Os principais índices europeus negoceiam em baixa, com a incerteza em torno das negociações entre os Estados Unidos (EUA) e o Irão a levar a um aumento dos preços do crude, fator que está a abalar o apetite pelo risco durante a sessão desta sexta-feira, numa altura em que o Brent avança para perto dos 110 dólares por barril.


O índice Stoxx 600 – de referência para a Europa – cai 0,82%, para os 576,07 pontos.


Quanto aos principais índices da Europa Ocidental, o alemão DAX perde 1,04%, o espanhol IBEX 35 recua 0,80%, o italiano FTSEMIB desvaloriza 0,89%, o francês CAC-40 cede 0,79%, ao passo que o neerlandês AEX cai 0,90% e o britânico FTSE 100 regista perdas de 0,34%.


O “benchmark” europeu caminha agora para uma nova semana de perdas, sendo que já recua mais de 2% até agora no conjunto da semana. Só desde o início do mês, o Stoxx 600 já fixa perdas superiores a 9%, espelhando o efeito que a guerra no Médio Oriente está a ter sobre os ativos de risco.

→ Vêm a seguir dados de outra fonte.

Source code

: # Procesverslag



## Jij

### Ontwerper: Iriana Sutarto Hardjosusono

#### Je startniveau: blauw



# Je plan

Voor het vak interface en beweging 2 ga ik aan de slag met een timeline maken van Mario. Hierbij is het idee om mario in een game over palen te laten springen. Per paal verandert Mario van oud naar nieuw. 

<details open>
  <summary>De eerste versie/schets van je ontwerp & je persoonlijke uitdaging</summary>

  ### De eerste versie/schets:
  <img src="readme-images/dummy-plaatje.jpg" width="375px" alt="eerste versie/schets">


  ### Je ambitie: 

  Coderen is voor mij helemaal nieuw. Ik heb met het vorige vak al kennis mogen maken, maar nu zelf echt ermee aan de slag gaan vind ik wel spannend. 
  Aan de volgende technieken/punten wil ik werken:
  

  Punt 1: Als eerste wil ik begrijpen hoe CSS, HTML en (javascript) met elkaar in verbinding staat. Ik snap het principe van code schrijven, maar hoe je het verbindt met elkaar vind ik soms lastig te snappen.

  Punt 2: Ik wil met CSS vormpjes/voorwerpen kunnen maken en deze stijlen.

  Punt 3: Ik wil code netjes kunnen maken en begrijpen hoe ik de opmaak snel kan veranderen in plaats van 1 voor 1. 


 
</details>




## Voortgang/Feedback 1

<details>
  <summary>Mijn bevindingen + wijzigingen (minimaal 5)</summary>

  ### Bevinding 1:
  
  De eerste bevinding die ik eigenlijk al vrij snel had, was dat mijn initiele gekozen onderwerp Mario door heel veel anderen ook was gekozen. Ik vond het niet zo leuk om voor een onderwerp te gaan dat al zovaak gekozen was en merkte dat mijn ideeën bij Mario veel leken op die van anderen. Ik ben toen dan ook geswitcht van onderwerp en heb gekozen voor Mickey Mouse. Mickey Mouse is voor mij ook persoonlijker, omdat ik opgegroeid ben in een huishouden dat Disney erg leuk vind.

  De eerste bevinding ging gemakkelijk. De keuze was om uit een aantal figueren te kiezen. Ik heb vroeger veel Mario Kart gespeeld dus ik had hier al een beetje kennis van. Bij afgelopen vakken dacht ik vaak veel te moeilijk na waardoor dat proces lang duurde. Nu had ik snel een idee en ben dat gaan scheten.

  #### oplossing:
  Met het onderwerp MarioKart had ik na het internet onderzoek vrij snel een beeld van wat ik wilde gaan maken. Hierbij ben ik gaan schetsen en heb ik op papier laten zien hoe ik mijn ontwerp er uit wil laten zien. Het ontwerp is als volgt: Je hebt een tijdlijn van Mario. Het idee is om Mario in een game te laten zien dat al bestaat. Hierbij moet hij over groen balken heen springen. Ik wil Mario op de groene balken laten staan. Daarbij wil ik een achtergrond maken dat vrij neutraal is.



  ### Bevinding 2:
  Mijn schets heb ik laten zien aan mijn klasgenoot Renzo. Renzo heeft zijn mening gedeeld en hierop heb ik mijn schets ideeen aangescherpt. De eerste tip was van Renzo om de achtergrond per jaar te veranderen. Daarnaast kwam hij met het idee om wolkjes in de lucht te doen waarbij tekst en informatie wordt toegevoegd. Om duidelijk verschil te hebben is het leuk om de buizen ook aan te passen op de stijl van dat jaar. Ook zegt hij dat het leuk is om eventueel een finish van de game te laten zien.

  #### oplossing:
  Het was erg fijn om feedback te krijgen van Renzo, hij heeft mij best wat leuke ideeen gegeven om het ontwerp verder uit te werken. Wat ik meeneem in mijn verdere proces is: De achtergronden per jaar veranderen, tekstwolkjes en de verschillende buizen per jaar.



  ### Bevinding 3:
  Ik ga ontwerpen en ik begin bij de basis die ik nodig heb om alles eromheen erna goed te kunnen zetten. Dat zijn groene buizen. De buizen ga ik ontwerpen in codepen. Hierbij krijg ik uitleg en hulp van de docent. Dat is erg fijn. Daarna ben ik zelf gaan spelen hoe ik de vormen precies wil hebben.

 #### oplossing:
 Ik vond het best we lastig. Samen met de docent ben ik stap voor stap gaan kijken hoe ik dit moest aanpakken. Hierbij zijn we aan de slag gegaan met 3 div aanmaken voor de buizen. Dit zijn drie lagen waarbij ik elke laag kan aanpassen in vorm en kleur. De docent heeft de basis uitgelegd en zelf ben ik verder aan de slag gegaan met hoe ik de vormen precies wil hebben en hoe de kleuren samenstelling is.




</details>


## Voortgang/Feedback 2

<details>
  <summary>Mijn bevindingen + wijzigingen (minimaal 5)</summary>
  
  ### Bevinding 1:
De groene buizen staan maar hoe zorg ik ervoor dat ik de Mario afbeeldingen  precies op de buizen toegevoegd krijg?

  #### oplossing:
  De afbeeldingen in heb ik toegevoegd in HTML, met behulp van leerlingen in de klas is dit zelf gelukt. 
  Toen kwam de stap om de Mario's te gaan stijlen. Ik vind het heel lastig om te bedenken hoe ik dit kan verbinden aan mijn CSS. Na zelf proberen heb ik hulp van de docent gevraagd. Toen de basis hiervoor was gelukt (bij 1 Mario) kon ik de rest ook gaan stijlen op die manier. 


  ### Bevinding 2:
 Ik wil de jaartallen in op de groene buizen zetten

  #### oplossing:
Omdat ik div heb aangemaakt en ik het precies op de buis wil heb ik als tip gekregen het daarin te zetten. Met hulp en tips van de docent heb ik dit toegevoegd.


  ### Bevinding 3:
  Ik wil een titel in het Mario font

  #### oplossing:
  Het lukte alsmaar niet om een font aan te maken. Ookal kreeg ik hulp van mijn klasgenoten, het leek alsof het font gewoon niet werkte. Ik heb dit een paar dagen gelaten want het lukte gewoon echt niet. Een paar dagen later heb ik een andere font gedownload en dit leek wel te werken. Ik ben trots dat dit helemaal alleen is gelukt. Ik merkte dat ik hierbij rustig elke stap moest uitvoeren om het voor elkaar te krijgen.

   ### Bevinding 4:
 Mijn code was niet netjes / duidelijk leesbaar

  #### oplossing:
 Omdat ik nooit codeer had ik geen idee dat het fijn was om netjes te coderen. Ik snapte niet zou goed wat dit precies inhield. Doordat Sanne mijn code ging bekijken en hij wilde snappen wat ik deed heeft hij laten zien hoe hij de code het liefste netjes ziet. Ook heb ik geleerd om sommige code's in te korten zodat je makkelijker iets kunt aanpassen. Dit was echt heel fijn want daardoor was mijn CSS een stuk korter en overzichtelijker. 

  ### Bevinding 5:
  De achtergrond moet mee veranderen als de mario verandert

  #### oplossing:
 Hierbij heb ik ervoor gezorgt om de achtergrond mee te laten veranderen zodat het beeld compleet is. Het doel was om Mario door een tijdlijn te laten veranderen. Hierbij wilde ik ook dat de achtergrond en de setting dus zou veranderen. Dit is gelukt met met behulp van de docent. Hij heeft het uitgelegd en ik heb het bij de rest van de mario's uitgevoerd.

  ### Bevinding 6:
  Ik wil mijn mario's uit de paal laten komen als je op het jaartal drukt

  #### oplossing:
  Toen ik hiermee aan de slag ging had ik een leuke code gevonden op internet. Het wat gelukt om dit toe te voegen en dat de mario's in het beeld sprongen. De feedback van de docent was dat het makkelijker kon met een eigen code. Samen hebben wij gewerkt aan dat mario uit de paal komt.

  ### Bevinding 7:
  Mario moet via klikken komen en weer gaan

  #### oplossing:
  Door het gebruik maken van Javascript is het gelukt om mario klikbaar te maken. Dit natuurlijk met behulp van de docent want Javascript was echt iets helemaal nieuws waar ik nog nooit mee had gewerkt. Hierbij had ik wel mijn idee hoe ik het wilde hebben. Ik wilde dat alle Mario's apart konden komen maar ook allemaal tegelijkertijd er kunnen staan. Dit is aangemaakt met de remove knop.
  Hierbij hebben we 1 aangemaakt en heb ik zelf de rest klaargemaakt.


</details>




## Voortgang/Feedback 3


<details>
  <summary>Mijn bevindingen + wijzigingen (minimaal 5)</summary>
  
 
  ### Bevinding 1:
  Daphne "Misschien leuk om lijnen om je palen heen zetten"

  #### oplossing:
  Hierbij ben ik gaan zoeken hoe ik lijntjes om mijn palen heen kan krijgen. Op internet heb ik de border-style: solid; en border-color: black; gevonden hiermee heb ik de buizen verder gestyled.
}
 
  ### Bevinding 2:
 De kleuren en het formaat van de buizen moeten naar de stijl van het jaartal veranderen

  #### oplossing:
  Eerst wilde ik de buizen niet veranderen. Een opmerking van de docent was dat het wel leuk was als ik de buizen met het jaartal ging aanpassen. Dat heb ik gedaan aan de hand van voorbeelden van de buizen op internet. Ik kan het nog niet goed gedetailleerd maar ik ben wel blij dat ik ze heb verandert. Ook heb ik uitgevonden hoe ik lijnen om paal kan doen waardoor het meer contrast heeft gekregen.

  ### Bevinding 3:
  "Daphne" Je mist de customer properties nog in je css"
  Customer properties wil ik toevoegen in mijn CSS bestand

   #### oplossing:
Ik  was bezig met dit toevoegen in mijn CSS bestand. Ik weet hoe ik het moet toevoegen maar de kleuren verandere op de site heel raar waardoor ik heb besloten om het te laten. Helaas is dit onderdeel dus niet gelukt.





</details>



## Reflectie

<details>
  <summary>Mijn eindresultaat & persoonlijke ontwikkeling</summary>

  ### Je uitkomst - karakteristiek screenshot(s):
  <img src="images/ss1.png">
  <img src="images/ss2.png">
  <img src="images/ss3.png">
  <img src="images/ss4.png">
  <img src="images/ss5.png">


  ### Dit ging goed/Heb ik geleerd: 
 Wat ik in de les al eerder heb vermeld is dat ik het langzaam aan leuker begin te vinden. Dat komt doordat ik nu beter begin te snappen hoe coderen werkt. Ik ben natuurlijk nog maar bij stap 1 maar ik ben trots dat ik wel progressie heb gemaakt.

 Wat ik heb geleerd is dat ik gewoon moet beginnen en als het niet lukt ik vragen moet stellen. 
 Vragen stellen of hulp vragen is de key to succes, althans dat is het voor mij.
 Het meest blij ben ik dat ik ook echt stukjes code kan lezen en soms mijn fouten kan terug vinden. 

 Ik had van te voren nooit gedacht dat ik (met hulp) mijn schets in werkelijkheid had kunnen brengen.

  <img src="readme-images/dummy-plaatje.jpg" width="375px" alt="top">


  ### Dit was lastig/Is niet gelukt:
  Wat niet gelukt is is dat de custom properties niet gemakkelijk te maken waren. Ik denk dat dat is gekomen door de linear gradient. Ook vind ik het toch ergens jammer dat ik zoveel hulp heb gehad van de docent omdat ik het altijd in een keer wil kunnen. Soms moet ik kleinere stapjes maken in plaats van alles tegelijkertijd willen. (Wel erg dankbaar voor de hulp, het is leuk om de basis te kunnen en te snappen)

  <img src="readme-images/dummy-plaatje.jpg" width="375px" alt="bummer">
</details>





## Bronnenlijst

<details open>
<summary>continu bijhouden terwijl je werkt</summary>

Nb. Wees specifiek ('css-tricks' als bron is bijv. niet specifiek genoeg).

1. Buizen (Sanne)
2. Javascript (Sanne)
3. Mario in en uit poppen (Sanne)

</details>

Durante o dia de ontem, a presidente do Banco Central Europeu (BCE) defendeu a possibilidade de existir um excessivo otimismo face à reação dos mercados à guerra no Médio Oriente e falou num “verdadeiro choque” em matéria de energia. “Estamos perante um verdadeiro choque – que provavelmente vai para além do que podemos imaginar neste momento”, afirmou Lagarde, referindo-se à destruição da infraestrutura energética.

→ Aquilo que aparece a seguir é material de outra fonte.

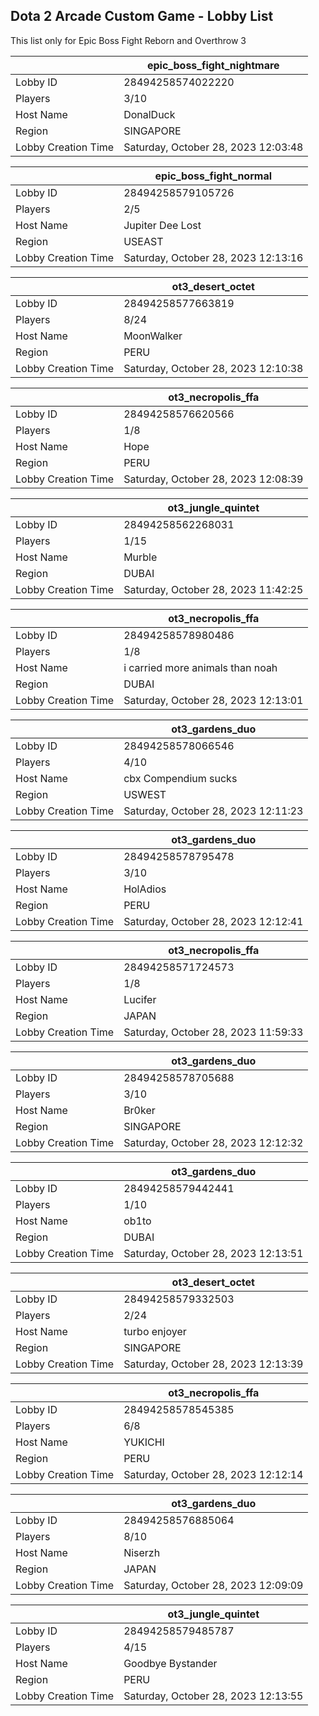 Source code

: ## Dota 2 Arcade Custom Game - Lobby List

This list only for Epic Boss Fight Reborn and Overthrow 3

|  | epic_boss_fight_nightmare |
| ------ | ------ |
| Lobby ID | 28494258574022220 |
| Players | 3/10 |
| Host Name | DonalDuck |
| Region | SINGAPORE |
| Lobby Creation Time | Saturday, October 28, 2023 12:03:48 |


|  | epic_boss_fight_normal |
| ------ | ------ |
| Lobby ID | 28494258579105726 |
| Players | 2/5 |
| Host Name | Jupiter Dee Lost |
| Region | USEAST |
| Lobby Creation Time | Saturday, October 28, 2023 12:13:16 |


|  | ot3_desert_octet |
| ------ | ------ |
| Lobby ID | 28494258577663819 |
| Players | 8/24 |
| Host Name | MoonWalker |
| Region | PERU |
| Lobby Creation Time | Saturday, October 28, 2023 12:10:38 |


|  | ot3_necropolis_ffa |
| ------ | ------ |
| Lobby ID | 28494258576620566 |
| Players | 1/8 |
| Host Name | Hope |
| Region | PERU |
| Lobby Creation Time | Saturday, October 28, 2023 12:08:39 |


|  | ot3_jungle_quintet |
| ------ | ------ |
| Lobby ID | 28494258562268031 |
| Players | 1/15 |
| Host Name | Murble |
| Region | DUBAI |
| Lobby Creation Time | Saturday, October 28, 2023 11:42:25 |


|  | ot3_necropolis_ffa |
| ------ | ------ |
| Lobby ID | 28494258578980486 |
| Players | 1/8 |
| Host Name | i carried more animals than noah |
| Region | DUBAI |
| Lobby Creation Time | Saturday, October 28, 2023 12:13:01 |


|  | ot3_gardens_duo |
| ------ | ------ |
| Lobby ID | 28494258578066546 |
| Players | 4/10 |
| Host Name | cbx Compendium sucks |
| Region | USWEST |
| Lobby Creation Time | Saturday, October 28, 2023 12:11:23 |


|  | ot3_gardens_duo |
| ------ | ------ |
| Lobby ID | 28494258578795478 |
| Players | 3/10 |
| Host Name | HolAdios |
| Region | PERU |
| Lobby Creation Time | Saturday, October 28, 2023 12:12:41 |


|  | ot3_necropolis_ffa |
| ------ | ------ |
| Lobby ID | 28494258571724573 |
| Players | 1/8 |
| Host Name | Lucifer |
| Region | JAPAN |
| Lobby Creation Time | Saturday, October 28, 2023 11:59:33 |


|  | ot3_gardens_duo |
| ------ | ------ |
| Lobby ID | 28494258578705688 |
| Players | 3/10 |
| Host Name | Br0ker |
| Region | SINGAPORE |
| Lobby Creation Time | Saturday, October 28, 2023 12:12:32 |


|  | ot3_gardens_duo |
| ------ | ------ |
| Lobby ID | 28494258579442441 |
| Players | 1/10 |
| Host Name | ob1to |
| Region | DUBAI |
| Lobby Creation Time | Saturday, October 28, 2023 12:13:51 |


|  | ot3_desert_octet |
| ------ | ------ |
| Lobby ID | 28494258579332503 |
| Players | 2/24 |
| Host Name | turbo enjoyer |
| Region | SINGAPORE |
| Lobby Creation Time | Saturday, October 28, 2023 12:13:39 |


|  | ot3_necropolis_ffa |
| ------ | ------ |
| Lobby ID | 28494258578545385 |
| Players | 6/8 |
| Host Name | YUKICHI |
| Region | PERU |
| Lobby Creation Time | Saturday, October 28, 2023 12:12:14 |


|  | ot3_gardens_duo |
| ------ | ------ |
| Lobby ID | 28494258576885064 |
| Players | 8/10 |
| Host Name | Niserzh |
| Region | JAPAN |
| Lobby Creation Time | Saturday, October 28, 2023 12:09:09 |


|  | ot3_jungle_quintet |
| ------ | ------ |
| Lobby ID | 28494258579485787 |
| Players | 4/15 |
| Host Name | Goodbye Bystander |
| Region | PERU |
| Lobby Creation Time | Saturday, October 28, 2023 12:13:55 |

Em entrevista ao The Economist, acrescentou que “nesta crise estamos a aprender, quase dia após dia, quais serão as consequências reais, quais os países mais afetados e quais as ‘commodities’ que terão maior procura“, sublinhou a líder da autoridade de política monetária.


Já sobre as negociações em curso entre EUA e Irão, “a questão é que são precisos dois para chegar a um acordo, por isso aconselho cautela contra um otimismo prematuro”, disse à Bloomberg Emma Moriarty, da CG Asset Management. “Os acontecimentos desta semana mostraram que existe uma grande distância entre as duas partes nas negociações e uma vontade significativamente menor de dialogar por parte do Irão”, acrescentou. Estes fatores, assim como notícias de que o Pentágono estará a avaliar o envio de 10 mil soldados para o golfo Pérsico, estão mesmo a levar os investidores a apontar para um conflito mais prolongado do que o esperado anteriormente.

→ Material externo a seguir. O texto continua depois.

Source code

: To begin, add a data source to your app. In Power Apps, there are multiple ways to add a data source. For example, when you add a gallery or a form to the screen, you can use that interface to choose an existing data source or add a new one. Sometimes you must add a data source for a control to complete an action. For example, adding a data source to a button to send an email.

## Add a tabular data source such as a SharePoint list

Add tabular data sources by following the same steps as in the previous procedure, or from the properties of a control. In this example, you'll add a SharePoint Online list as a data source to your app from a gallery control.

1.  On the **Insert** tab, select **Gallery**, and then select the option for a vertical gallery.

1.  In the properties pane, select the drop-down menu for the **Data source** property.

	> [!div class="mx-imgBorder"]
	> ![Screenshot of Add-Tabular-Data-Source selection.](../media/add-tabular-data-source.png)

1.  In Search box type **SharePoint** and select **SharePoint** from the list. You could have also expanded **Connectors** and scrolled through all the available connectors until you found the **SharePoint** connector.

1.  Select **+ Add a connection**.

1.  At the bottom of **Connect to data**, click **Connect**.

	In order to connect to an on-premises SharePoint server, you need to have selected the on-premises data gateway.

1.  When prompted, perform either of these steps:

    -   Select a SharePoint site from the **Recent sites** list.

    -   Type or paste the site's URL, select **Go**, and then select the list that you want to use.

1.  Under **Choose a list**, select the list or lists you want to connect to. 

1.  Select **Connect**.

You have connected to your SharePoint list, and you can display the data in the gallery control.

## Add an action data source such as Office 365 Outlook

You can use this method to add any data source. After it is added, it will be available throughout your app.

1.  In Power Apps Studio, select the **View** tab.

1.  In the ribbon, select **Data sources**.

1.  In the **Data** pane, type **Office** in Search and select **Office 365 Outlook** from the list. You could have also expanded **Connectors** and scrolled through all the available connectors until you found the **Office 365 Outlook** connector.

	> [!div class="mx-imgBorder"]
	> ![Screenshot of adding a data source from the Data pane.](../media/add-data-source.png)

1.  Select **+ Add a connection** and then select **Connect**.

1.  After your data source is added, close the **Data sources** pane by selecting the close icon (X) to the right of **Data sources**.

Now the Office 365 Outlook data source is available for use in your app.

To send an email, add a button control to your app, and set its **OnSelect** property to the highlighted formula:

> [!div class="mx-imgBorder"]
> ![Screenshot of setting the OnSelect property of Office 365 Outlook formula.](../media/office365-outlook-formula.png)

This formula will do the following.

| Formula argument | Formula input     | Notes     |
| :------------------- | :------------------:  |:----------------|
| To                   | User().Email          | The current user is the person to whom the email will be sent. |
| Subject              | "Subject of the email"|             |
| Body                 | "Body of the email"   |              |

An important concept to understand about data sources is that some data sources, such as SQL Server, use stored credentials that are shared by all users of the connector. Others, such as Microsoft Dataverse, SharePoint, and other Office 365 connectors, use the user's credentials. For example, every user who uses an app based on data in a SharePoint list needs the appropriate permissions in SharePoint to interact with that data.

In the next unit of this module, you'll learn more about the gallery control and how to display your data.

Entre os setores, todos negoceiam no vermelho, à exceção do da saúde (+0,24%) e dos químicos (+0,22%). Do lado das perdas, o industrial e o dos bens e serviços caem mais de 1,30%, enquanto o dos media regista as maiores perdas com uma desvalorização de 1,80%.


Quanto aos movimentos do mercado, a AstraZeneca soma mais de 3%, depois de se saber que o medicamento experimental da farmacêutica para a Doença Pulmonar Obstrutiva Crónica ajudou a reduzir o agravamento dos sintomas em dois ensaios clínicos em fase avançada.